Alles, was Libellenlarven frisst, würde auch Garnelen fressen, daher sind Fressfeinde im Aquarium mit Zwerggarnelen gegen Kleinlibellenlarven keine Option. Kupferhaltige Präparate und ähnliche giftig wirkende Präparate sind nicht nur für Libellenlarven, sondern auch für die Garnelen im Aquarium schädlich - auch keine Option für ein Aquarium mit Wirbellosen. Absammeln ist auch bei Kleinlibellenlarven daher das Mittel der Wahl, es kann allerdings vor allem in gut bepflanzten Aquarien zu einem wahren Geduldsspiel werden.

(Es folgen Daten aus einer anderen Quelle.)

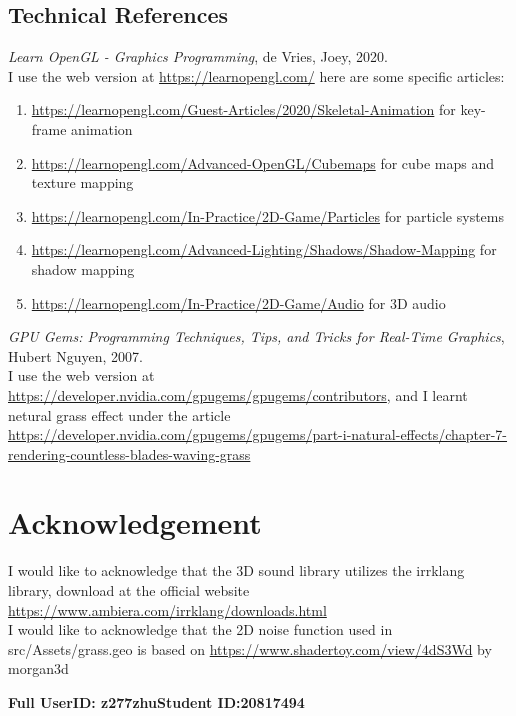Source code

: \documentclass {article}
\begin{document}
\subsection{Technical References}
\textit{Learn OpenGL - Graphics Programming}, de Vries, Joey, 2020. \\
    I use the web version at \url{https://learnopengl.com/} here are some specific articles:
    \begin{enumerate}
        \item \url{https://learnopengl.com/Guest-Articles/2020/Skeletal-Animation} for key-frame animation
        \item \url{https://learnopengl.com/Advanced-OpenGL/Cubemaps} for cube maps and texture mapping
        \item \url{https://learnopengl.com/In-Practice/2D-Game/Particles} for particle systems
        \item \url{https://learnopengl.com/Advanced-Lighting/Shadows/Shadow-Mapping} for shadow mapping
        \item \url{https://learnopengl.com/In-Practice/2D-Game/Audio} for 3D audio
    \end{enumerate}
    \textit{ GPU Gems: Programming Techniques, Tips, and Tricks for Real-Time Graphics}, Hubert Nguyen, 2007. \\
    I use the web version at \url{https://developer.nvidia.com/gpugems/gpugems/contributors}, and I learnt netural grass
    effect under the article \url{https://developer.nvidia.com/gpugems/gpugems/part-i-natural-effects/chapter-7-rendering-countless-blades-waving-grass}

\section{Acknowledgement}
    I would like to acknowledge that the 3D sound library utilizes the irrklang library, download at the official website \url{https://www.ambiera.com/irrklang/downloads.html} \\
    I would like to acknowledge that the 2D noise function used in src/Assets/grass.geo is based on \url{https://www.shadertoy.com/view/4dS3Wd} by morgan3d
\newpage




{\hfill{\bf Full UserID: z277zhu}\hfill{\bf Student ID:20817494}\hfill}
\end{document}

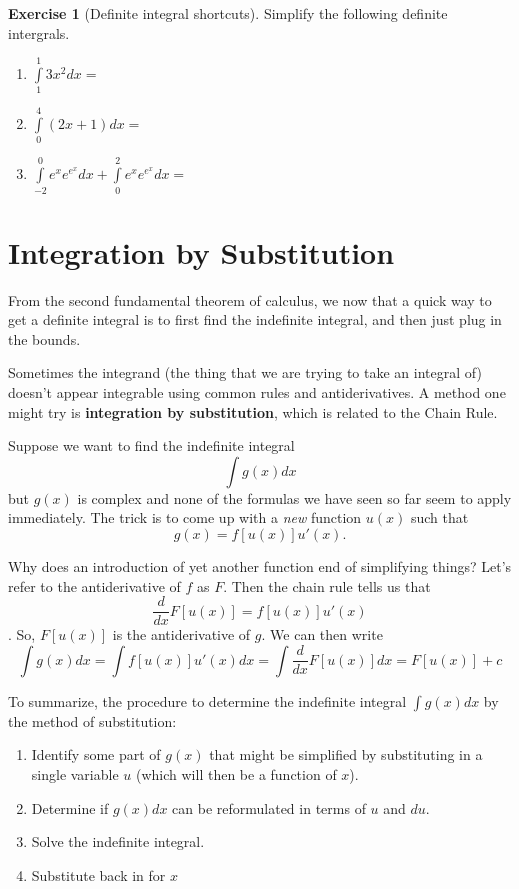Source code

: \documentclass[
]{book}
\providecommand{\tightlist}{%
  \setlength{\itemsep}{0pt}\setlength{\parskip}{0pt}}
\theoremstyle{definition}
\theoremstyle{definition}
\theoremstyle{definition}
\newtheorem{exercise}{Exercise}[chapter]
\theoremstyle{definition}
\theoremstyle{remark}
\begin{document}
\begin{exercise}[Definite integral shortcuts]
\protect\hypertarget{exr:unnamed-chunk-217}{}{\label{exr:unnamed-chunk-217} {} }Simplify the following definite intergrals.

\begin{enumerate}
\def\labelenumi{\arabic{enumi}.}
\tightlist
\item
  \(\int\limits_1^1 3x^2 dx =\)
\item
  \(\int\limits_0^4 (2x+1)dx=\)
\item
  \(\int\limits_{-2}^0 e^x e^{e^x} dx + \int\limits_0^2 e^x e^{e^x} dx =\)
\end{enumerate}
\end{exercise}

\hypertarget{integration-by-substitution}{%
\section{Integration by Substitution}\label{integration-by-substitution}}

From the second fundamental theorem of calculus, we now that a quick way to get a definite integral is to first find the indefinite integral, and then just plug in the bounds.

Sometimes the integrand (the thing that we are trying to take an integral of) doesn't appear integrable using common rules and antiderivatives. A method one might try is \textbf{integration by substitution}, which is related to the Chain Rule.

Suppose we want to find the indefinite integral \[\int g(x)dx\] but \(g(x)\) is complex and none of the formulas we have seen so far seem to apply immediately. The trick is to come up with a \emph{new} function \(u(x)\) such that \[g(x)=f[u(x)]u'(x).\]

Why does an introduction of yet another function end of simplifying things? Let's refer to the antiderivative of \(f\) as \(F\). Then the chain rule tells us that \[\frac{d}{dx} F[u(x)]=f[u(x)]u'(x)\]. So, \(F[u(x)]\) is the antiderivative of \(g\). We can then write \[\int g(x) dx= \int f[u(x)]u'(x)dx = \int \frac{d}{dx} F[u(x)]dx = F[u(x)]+c\]

To summarize, the procedure to determine the indefinite integral \(\int g(x)dx\) by the method of substitution:

\begin{enumerate}
\def\labelenumi{\arabic{enumi}.}
\tightlist
\item
  Identify some part of \(g(x)\) that might be simplified by substituting in a single variable \(u\) (which will then be a function of \(x\)).
\item
  Determine if \(g(x)dx\) can be reformulated in terms of \(u\) and \(du\).
\item
  Solve the indefinite integral.
\item
  Substitute back in for \(x\)
\end{enumerate}
\end{document}
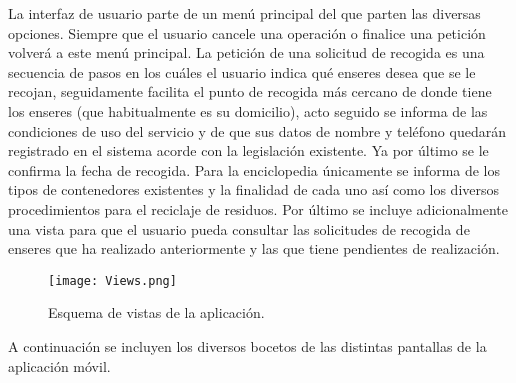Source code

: 
La interfaz de usuario parte de un menú principal del que parten las diversas opciones. Siempre que el usuario cancele una operación o finalice una petición volverá a este menú principal.
La petición de una solicitud de recogida es una secuencia de pasos en los cuáles el usuario indica qué enseres desea que se le recojan, seguidamente facilita el punto de recogida más cercano de donde tiene los enseres (que habitualmente es su domicilio), acto seguido se informa de las condiciones de uso del servicio y de que sus datos de nombre y teléfono quedarán registrado en el sistema acorde con la legislación existente. Ya por último se le confirma la fecha de recogida. Para la enciclopedia únicamente se informa de los tipos de contenedores existentes y la finalidad de cada uno así como los diversos procedimientos para el reciclaje de residuos. Por último se incluye adicionalmente una vista para que el usuario pueda consultar las solicitudes de recogida de enseres que ha realizado anteriormente y las que tiene pendientes de realización. 
\begin{figure}[H]
\centering
	\texttt{[image: Views.png]} 
\caption{Esquema de vistas de la aplicación.}
\end{figure}	

A continuación se incluyen los diversos bocetos de las distintas pantallas de la aplicación móvil. 

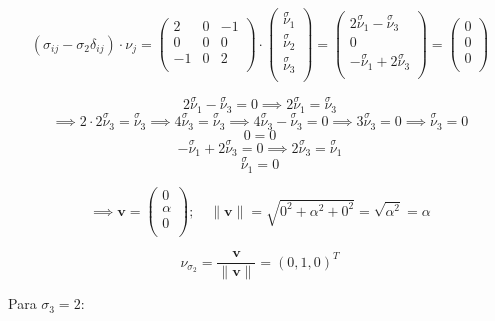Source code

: \documentclass[a4paper,12pt,twoside,final,spanish]{article}
\begin{document}
\[
(\sigma_{ij}-\sigma_{2}\delta_{ij})\cdot\nu_{j}=
\left(\begin{matrix}
2 & 0 & -1 \\
0 & 0 & 0 \\
-1 & 0 & 2 \\
\end{matrix}\right)\cdot
\left(\begin{matrix}
\stackrel \sigma \nu_{1} \\
\stackrel \sigma \nu_{2} \\
\stackrel \sigma \nu_{3} \\
\end{matrix}\right)
=
\left(\begin{matrix}
2\stackrel \sigma \nu_{1}-\stackrel \sigma \nu_{3} \\
0 \\
-\stackrel \sigma \nu_{1}+2\stackrel \sigma \nu_{3} \\
\end{matrix}\right)
=
\left(\begin{matrix}
0 \\
0 \\
0 \\
\end{matrix}\right)
\]

\[
2\stackrel \sigma \nu_{1}-\stackrel \sigma \nu_{3}=0
\implies 2\stackrel \sigma \nu_{1}=\stackrel \sigma \nu_{3}
\]
\[
\implies 2\cdot2\stackrel \sigma \nu_{3}=\stackrel \sigma \nu_{3}
\implies 4\stackrel \sigma \nu_{3}=\stackrel \sigma \nu_{3}
\implies 4\stackrel \sigma \nu_{3}-\stackrel \sigma \nu_{3}=0
\implies 3\stackrel \sigma \nu_{3}=0
\implies \stackrel \sigma \nu_{3}=0
\]
\[
0=0
\]
\[
-\stackrel \sigma \nu_{1}+2\stackrel \sigma \nu_{3}=0
\implies 2\stackrel \sigma \nu_{3}=\stackrel \sigma \nu_{1}
\]
\[
\stackrel \sigma \nu_{1}=0
\]

\[
\implies
\mathbf{v}=\left(\begin{matrix}
0 \\
\alpha \\
0 \\
\end{matrix}\right);\quad
\|\mathbf{v}\|
=\sqrt{0^2+\alpha^2+0^2}=\sqrt{\alpha^2}=\alpha
\]

\[
\nu_{\sigma_{2}}=\frac{\mathbf{v}}{\|\mathbf{v}\|}
=
\left(0,1,0\right)^{T}
\]

Para $\sigma_{3}=2$:
\end{document}
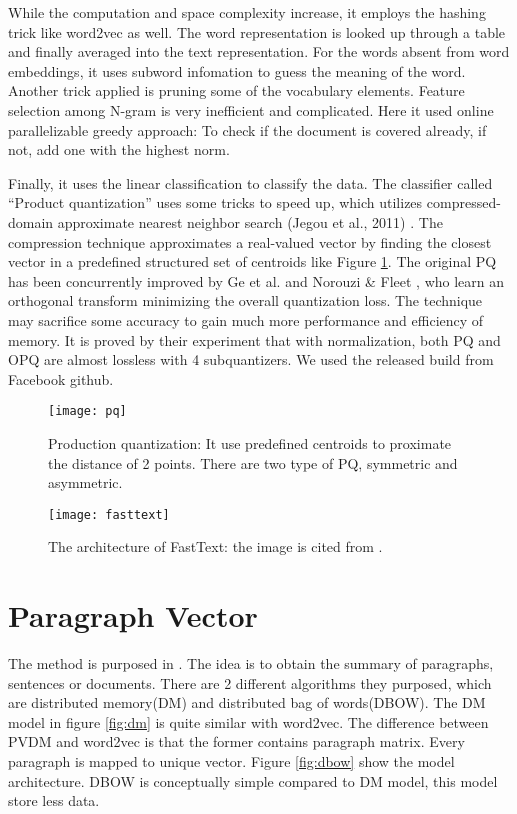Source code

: While the computation and space complexity increase, it employs the hashing trick like word2vec as well. 
The word representation is looked up through a table and finally averaged into the text representation. 
For the words absent from word embeddings, it uses subword infomation\cite{bojanowski2016enriching} to guess the meaning of the word.
Another trick applied is pruning some of the vocabulary elements. Feature selection among N-gram is very inefficient and complicated.
Here it used online parallelizable greedy approach: To check if the document is covered already, if not, add one with the highest norm.

Finally, it uses the linear classification to classify the data. The classifier called \enquote{Product quantization} uses some tricks to speed up, which utilizes compressed-domain approximate nearest neighbor search (Jegou et al., 2011) \cite{jegou2011searching}.
The compression technique approximates a real-valued vector by finding the closest vector in a predefined structured set of centroids like Figure \ref{fig:pq}.
The original PQ has been concurrently improved by Ge et al. \cite{ge2013optimized} and Norouzi \& Fleet , who learn an orthogonal transform minimizing the overall quantization loss.
The technique may sacrifice some accuracy to gain much more performance and efficiency of memory. It is proved by their experiment that with normalization, both PQ and OPQ are almost lossless with 4 subquantizers. 
We used the released build from Facebook github.

\begin{figure}[h]
    \centering
	\texttt{[image: pq]}
    \caption{Production quantization: It use predefined centroids to proximate the distance of 2 points. There are two type of PQ, symmetric and asymmetric. }
    \label{fig:pq}
\end{figure}

\begin{figure}[h]
    \centering
	\texttt{[image: fasttext]}
    \caption{The architecture of FastText: the image is cited from \cite{joulin2016fasttext}.}
    \label{fig:fasttext}
\end{figure}


\section{Paragraph Vector}
	
The method is purposed in \cite{PVDM}. The idea is to obtain the summary of paragraphs, sentences or documents. 
There are 2 different algorithms they purposed, which are distributed memory(DM) and distributed bag of words(DBOW). 
The DM model in figure \ref{fig:dm} is quite similar with word2vec. The difference between PVDM and word2vec is that the former contains paragraph matrix.
Every paragraph is mapped to unique vector. Figure \ref{fig:dbow} show the model architecture. DBOW is conceptually simple compared to DM model, this model store less data. 

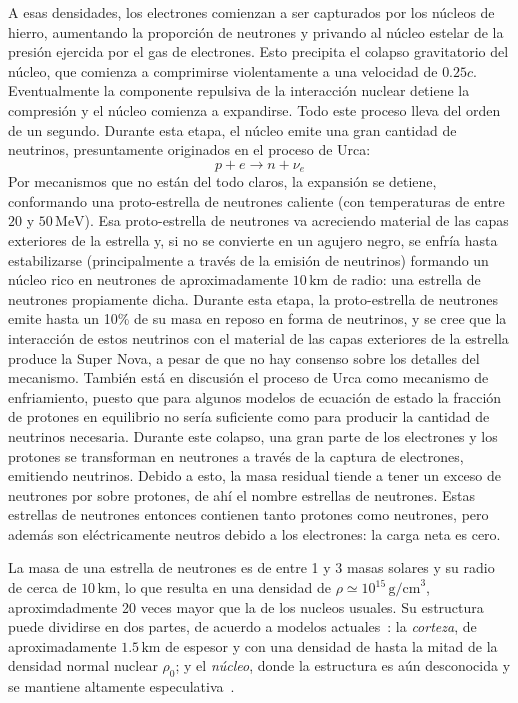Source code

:A esas densidades, los electrones comienzan a ser capturados por los núcleos de hierro, aumentando la proporción de neutrones y privando al núcleo estelar de la presión ejercida por el gas de electrones.
Esto precipita el colapso gravitatorio del núcleo, que comienza a comprimirse violentamente a una velocidad de $0.25c$.
Eventualmente la componente repulsiva de la interacción nuclear detiene la compresión y el núcleo comienza a expandirse.
Todo este proceso lleva del orden de un segundo.
Durante esta etapa, el núcleo emite una gran cantidad de neutrinos, presuntamente originados en el proceso de Urca:
\begin{equation}
  p + e\rightarrow n + \nu_e
\end{equation}
Por mecanismos que no están del todo claros, la expansión se detiene, conformando una proto-estrella de neutrones caliente (con temperaturas de entre $20$ y $50\,\text{MeV}$).
Esa proto-estrella de neutrones va acreciendo material de las capas exteriores de la estrella y, si no se convierte en un agujero negro, se enfría hasta estabilizarse (principalmente a través de la emisión de neutrinos) formando un núcleo rico en neutrones de aproximadamente $10\,\text{km}$ de radio: una estrella de neutrones propiamente dicha.
Durante esta etapa, la proto-estrella de neutrones emite hasta un 10\% de su masa en reposo en forma de neutrinos, y se cree que la interacción de estos neutrinos con el material de las capas exteriores de la estrella produce la Super Nova, a pesar de que no hay consenso sobre los detalles del mecanismo.
También está en discusión el proceso de Urca como mecanismo de enfriamiento, puesto que para algunos modelos de ecuación de estado la fracción de protones en equilibrio no sería suficiente como para producir la cantidad de neutrinos necesaria.
Durante este colapso, una gran parte de los electrones y los protones se transforman en neutrones a través de la captura de electrones, emitiendo neutrinos.
Debido a esto, la masa residual tiende a tener un exceso de neutrones por sobre protones, de ahí el nombre estrellas de neutrones.
Estas estrellas de neutrones entonces contienen tanto protones como neutrones, pero además son eléctricamente neutros debido a los electrones: la carga neta es cero.

La masa de una estrella de neutrones es de entre 1 y 3 masas solares y su radio de cerca de $10\,\text{km}$, lo que resulta en una densidad de $\rho \simeq 10^{15}\,\text{g/cm}^3$, aproximdadmente 20 veces mayor que la de los nucleos usuales.
Su estructura puede dividirse en dos partes, de acuerdo a modelos actuales~\cite{page_minimal_2004, geppert_temperature_2004}: la \emph{corteza}, de aproximadamente $1.5\,\text{km}$ de espesor y con una densidad de hasta la mitad de la densidad normal nuclear $\rho_0$; y el \emph{núcleo}, donde la estructura es aún desconocida y se mantiene altamente especulativa~\cite{woosley_physics_2005}.

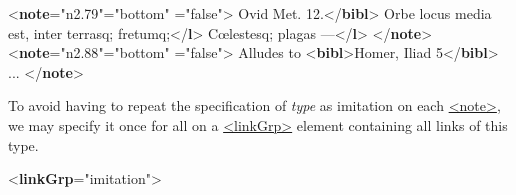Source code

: \begin{shaded}
{<\textbf{note}\hspace*{1em}{xml:id}="{n2.79}"\hspace*{1em}{place}="{bottom}"\mbox{}\newline 
\hspace*{1em}{anchored}="{false}">}\mbox{}\newline 
{}Ovid Met. 12.{</\textbf{bibl}>}\mbox{}\newline 
{}\mbox{}\newline 
\hspace*{1em}Orbe locus media est, inter terrasq; fretumq;{</\textbf{l}>}\mbox{}\newline 
\hspace*{1em}Cœlestesq; plagas —{</\textbf{l}>}\mbox{}\newline 
{}\mbox{}\newline 
{</\textbf{note}>}\mbox{}\newline 
{<\textbf{note}\hspace*{1em}{xml:id}="{n2.88}"\hspace*{1em}{place}="{bottom}"\mbox{}\newline 
\hspace*{1em}{anchored}="{false}">} Alludes to {<\textbf{bibl}>}Homer, Iliad 5{</\textbf{bibl}>} ...\mbox{}\newline 
{</\textbf{note}>}\end{shaded}\egroup\par \noindent  To avoid having to repeat the specification of {\itshape type} as imitation on each \hyperref[TEI.note]{<note>}, we may specify it once for all on a \hyperref[TEI.linkGrp]{<linkGrp>} element containing all links of this type. \par\bgroup{}\exampleFont \begin{shaded}\noindent\mbox{}{<\textbf{linkGrp}\hspace*{1em}{type}="{imitation}">}\mbox{}\newline 

\end{shaded}
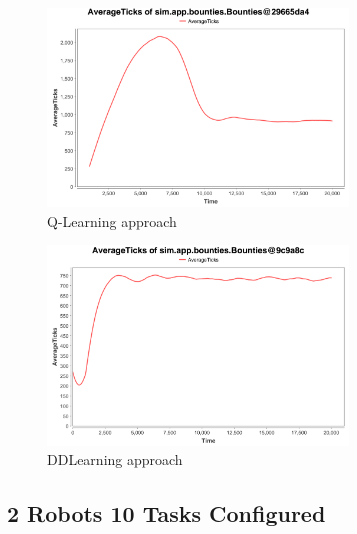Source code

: \documentclass[twocolumn]{article}
\begin{document}
\begin{figure}[H]
\includegraphics[width=8cm]{qlearning8and300}
\caption{Q-Learning approach}
\end{figure}
\begin{figure}[H]
\includegraphics[width=8cm]{dd8and300}
\caption{DDLearning approach}
\end{figure}

\subsection{2 Robots 10 Tasks Configured}
\end{document}

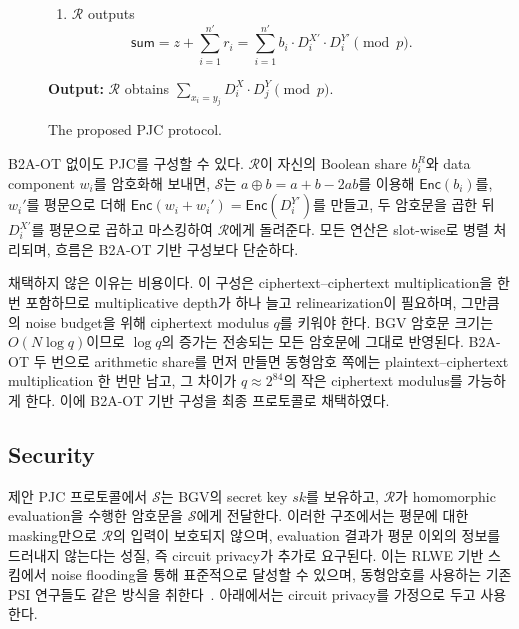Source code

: \documentclass[sigconf,anonymous,review]{acmart}
\newcommand{\Snd}{\mathcal{S}}
\newcommand{\Rcv}{\mathcal{R}}
\begin{document}
\begin{figure}[t]
{\begin{minipage}{0.95\columnwidth}
\begin{enumerate}[label=(\arabic*), leftmargin=*]
    \item
    $\mathcal{R}$ outputs
    \[
        \mathsf{sum}
        =
        z+\sum_{i=1}^{n'}r_i
        =
        \sum_{i=1}^{n'}
        b_i\cdot D_i^{X'}\cdot D_i^{Y'}
        \pmod p.
    \]
\end{enumerate}

\noindent\textbf{Output:}
$\mathcal{R}$ obtains
$
\sum_{x_i=y_j}
D_i^X\cdot D_j^Y
\pmod p
$.

\end{minipage}%
}
\caption{The proposed PJC protocol.}
\label{fig:our-pjc}
\end{figure}




B2A-OT 없이도 PJC를 구성할 수 있다. $\mathcal{R}$이 자신의 Boolean share
$b_i^R$와 data component $w_i$를 암호화해 보내면, $\mathcal{S}$는
$a\oplus b=a+b-2ab$를 이용해 $\mathsf{Enc}(b_i)$를, $w_i'$를 평문으로 더해
$\mathsf{Enc}(w_i+w_i')=\mathsf{Enc}(D_i^{Y'})$를 만들고, 두 암호문을 곱한 뒤
$D_i^{X'}$를 평문으로 곱하고 마스킹하여 $\mathcal{R}$에게 돌려준다. 모든 연산은
slot-wise로 병렬 처리되며, 흐름은 B2A-OT 기반 구성보다 단순하다.

채택하지 않은 이유는 비용이다. 이 구성은 ciphertext--ciphertext multiplication을
한 번 포함하므로 multiplicative depth가 하나 늘고 relinearization이 필요하며,
그만큼의 noise budget을 위해 ciphertext modulus $q$를 키워야 한다. BGV 암호문
크기는 $O(N\log q)$이므로 $\log q$의 증가는 전송되는 모든 암호문에 그대로
반영된다. B2A-OT 두 번으로 arithmetic share를 먼저 만들면 동형암호 쪽에는
plaintext--ciphertext multiplication 한 번만 남고, 그 차이가 $q\approx2^{84}$의
작은 ciphertext modulus를 가능하게 한다. 이에 B2A-OT 기반 구성을 최종 프로토콜로
채택하였다.

\subsection{Security}\label{sec:security-pjc}

제안 PJC 프로토콜에서 $\Snd$는 BGV의 secret key $sk$를 보유하고, $\Rcv$가
homomorphic evaluation을 수행한 암호문을 $\Snd$에게 전달한다. 이러한 구조에서는
평문에 대한 masking만으로 $\Rcv$의 입력이 보호되지 않으며, evaluation 결과가
평문 이외의 정보를 드러내지 않는다는 성질, 즉 circuit privacy가 추가로
요구된다. 이는 RLWE 기반 스킴에서 noise flooding을 통해 표준적으로 달성할 수
있으며, 동형암호를 사용하는 기존 PSI 연구들도 같은 방식을
취한다~\cite{CLR17,PEPSI}. 아래에서는 circuit privacy를 가정으로 두고 사용한다.
\end{document}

Einfacher wird diese Aufgabe, wenn man ausnutzt, dass Libellenlarven nachtaktiv sind. Leuchtet man bei Dunkelheit mit einer Taschenlampe ins Aquarium, kann man die Larven recht gut erkennen und sie vorsichtig abkeschern.

7.1 Libellenlarven aussetzen?

Alle heimischen Libellenarten sind streng geschützt. Stammen die Kleinlibellenlarven ganz sicher aus der Natur, kamen sie also mit Tümpelfutter oder Naturdeko ins Aquarium, solltet ihr sie wieder dorthin zurückbringen, woher sie ursprünglich kamen.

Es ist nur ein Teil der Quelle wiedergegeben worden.